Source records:
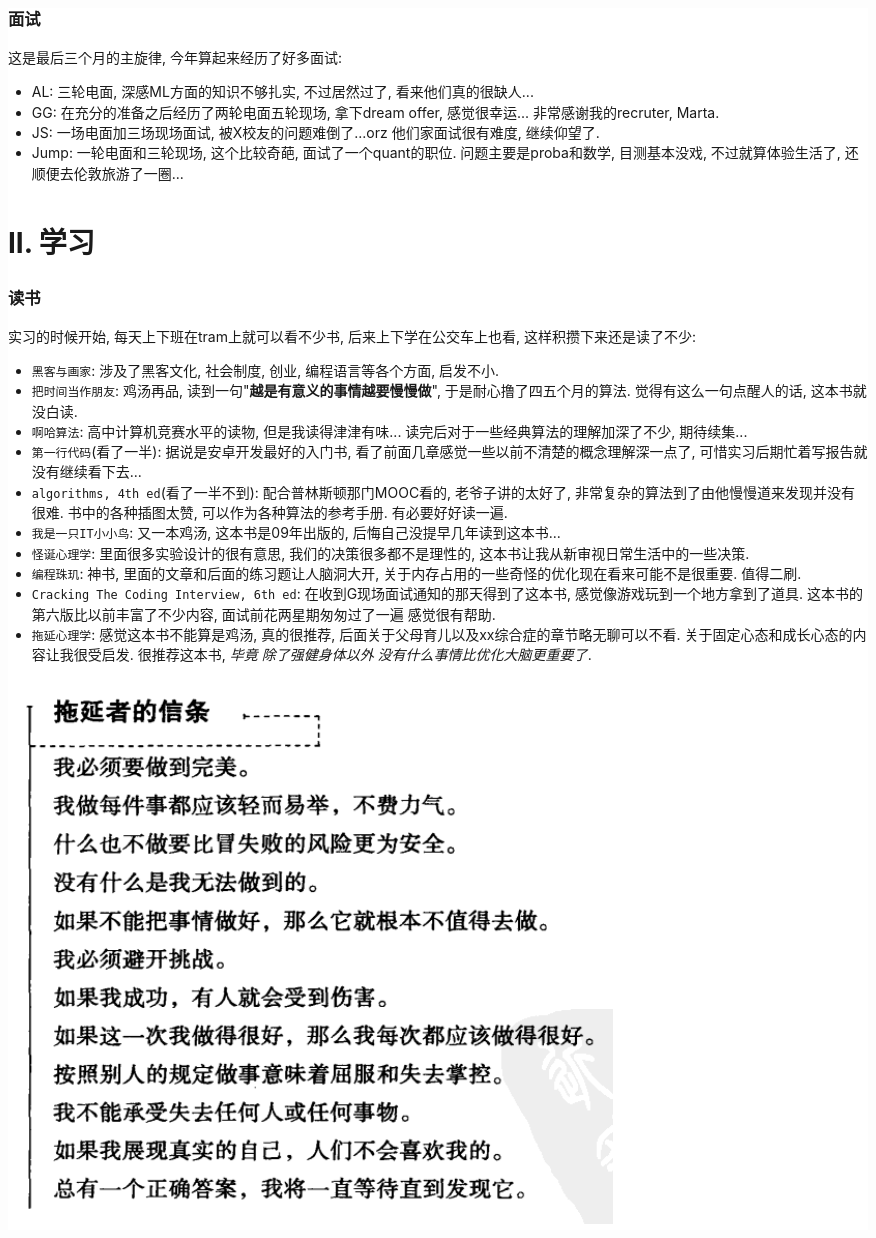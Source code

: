 ### 面试  
这是最后三个月的主旋律, 今年算起来经历了好多面试:   
  
  
* AL: 三轮电面, 深感ML方面的知识不够扎实, 不过居然过了, 看来他们真的很缺人...  
* GG: 在充分的准备之后经历了两轮电面五轮现场, 拿下dream offer, 感觉很幸运... 非常感谢我的recruter, Marta.   
* JS: 一场电面加三场现场面试, 被X校友的问题难倒了...orz 他们家面试很有难度, 继续仰望了.   
* Jump: 一轮电面和三轮现场, 这个比较奇葩, 面试了一个quant的职位. 问题主要是proba和数学, 目测基本没戏, 不过就算体验生活了, 还顺便去伦敦旅游了一圈...  
  
  
II. 学习  
======  
  
### 读书  
实习的时候开始, 每天上下班在tram上就可以看不少书, 后来上下学在公交车上也看, 这样积攒下来还是读了不少:  
  
* ``黑客与画家``: 涉及了黑客文化, 社会制度, 创业, 编程语言等各个方面, 启发不小.   
* ``把时间当作朋友``: 鸡汤再品, 读到一句"**越是有意义的事情越要慢慢做**", 于是耐心撸了四五个月的算法. 觉得有这么一句点醒人的话, 这本书就没白读.   
* ``啊哈算法``: 高中计算机竞赛水平的读物, 但是我读得津津有味... 读完后对于一些经典算法的理解加深了不少, 期待续集...   
* ``第一行代码``(看了一半): 据说是安卓开发最好的入门书, 看了前面几章感觉一些以前不清楚的概念理解深一点了, 可惜实习后期忙着写报告就没有继续看下去...   
* ``algorithms, 4th ed``(看了一半不到): 配合普林斯顿那门MOOC看的, 老爷子讲的太好了, 非常复杂的算法到了由他慢慢道来发现并没有很难. 书中的各种插图太赞, 可以作为各种算法的参考手册. 有必要好好读一遍.  
* ``我是一只IT小小鸟``: 又一本鸡汤, 这本书是09年出版的, 后悔自己没提早几年读到这本书...   
* ``怪诞心理学``: 里面很多实验设计的很有意思, 我们的决策很多都不是理性的, 这本书让我从新审视日常生活中的一些决策.   
* ``编程珠玑``: 神书, 里面的文章和后面的练习题让人脑洞大开, 关于内存占用的一些奇怪的优化现在看来可能不是很重要. 值得二刷.   
* ``Cracking The Coding Interview, 6th ed``: 在收到G现场面试通知的那天得到了这本书, 感觉像游戏玩到一个地方拿到了道具. 这本书的第六版比以前丰富了不少内容, 面试前花两星期匆匆过了一遍 感觉很有帮助.   
* ``拖延心理学``: 感觉这本书不能算是鸡汤, 真的很推荐, 后面关于父母育儿以及xx综合症的章节略无聊可以不看. 关于固定心态和成长心态的内容让我很受启发. 很推荐这本书, *毕竟 除了强健身体以外 没有什么事情比优化大脑更重要了*.   
  
  
![](2015-summary/pasted_image.png)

Directions for this task: Output only an exact transcription of the lines above from the one with "感觉很幸运... 非常感谢我的recruter, Marta." up to and including the one with "很推荐这本书, *毕竟 除了强健身体以外 没有什么事情比优化大脑更重要了*.".

Task solution:
* GG: 在充分的准备之后经历了两轮电面五轮现场, 拿下dream offer, 感觉很幸运... 非常感谢我的recruter, Marta.   
* JS: 一场电面加三场现场面试, 被X校友的问题难倒了...orz 他们家面试很有难度, 继续仰望了.   
* Jump: 一轮电面和三轮现场, 这个比较奇葩, 面试了一个quant的职位. 问题主要是proba和数学, 目测基本没戏, 不过就算体验生活了, 还顺便去伦敦旅游了一圈...  
  
  
II. 学习  
======  
  
### 读书  
实习的时候开始, 每天上下班在tram上就可以看不少书, 后来上下学在公交车上也看, 这样积攒下来还是读了不少:  
  
* ``黑客与画家``: 涉及了黑客文化, 社会制度, 创业, 编程语言等各个方面, 启发不小.   
* ``把时间当作朋友``: 鸡汤再品, 读到一句"**越是有意义的事情越要慢慢做**", 于是耐心撸了四五个月的算法. 觉得有这么一句点醒人的话, 这本书就没白读.   
* ``啊哈算法``: 高中计算机竞赛水平的读物, 但是我读得津津有味... 读完后对于一些经典算法的理解加深了不少, 期待续集...   
* ``第一行代码``(看了一半): 据说是安卓开发最好的入门书, 看了前面几章感觉一些以前不清楚的概念理解深一点了, 可惜实习后期忙着写报告就没有继续看下去...   
* ``algorithms, 4th ed``(看了一半不到): 配合普林斯顿那门MOOC看的, 老爷子讲的太好了, 非常复杂的算法到了由他慢慢道来发现并没有很难. 书中的各种插图太赞, 可以作为各种算法的参考手册. 有必要好好读一遍.  
* ``我是一只IT小小鸟``: 又一本鸡汤, 这本书是09年出版的, 后悔自己没提早几年读到这本书...   
* ``怪诞心理学``: 里面很多实验设计的很有意思, 我们的决策很多都不是理性的, 这本书让我从新审视日常生活中的一些决策.   
* ``编程珠玑``: 神书, 里面的文章和后面的练习题让人脑洞大开, 关于内存占用的一些奇怪的优化现在看来可能不是很重要. 值得二刷.   
* ``Cracking The Coding Interview, 6th ed``: 在收到G现场面试通知的那天得到了这本书, 感觉像游戏玩到一个地方拿到了道具. 这本书的第六版比以前丰富了不少内容, 面试前花两星期匆匆过了一遍 感觉很有帮助.   
* ``拖延心理学``: 感觉这本书不能算是鸡汤, 真的很推荐, 后面关于父母育儿以及xx综合症的章节略无聊可以不看. 关于固定心态和成长心态的内容让我很受启发. 很推荐这本书, *毕竟 除了强健身体以外 没有什么事情比优化大脑更重要了*.   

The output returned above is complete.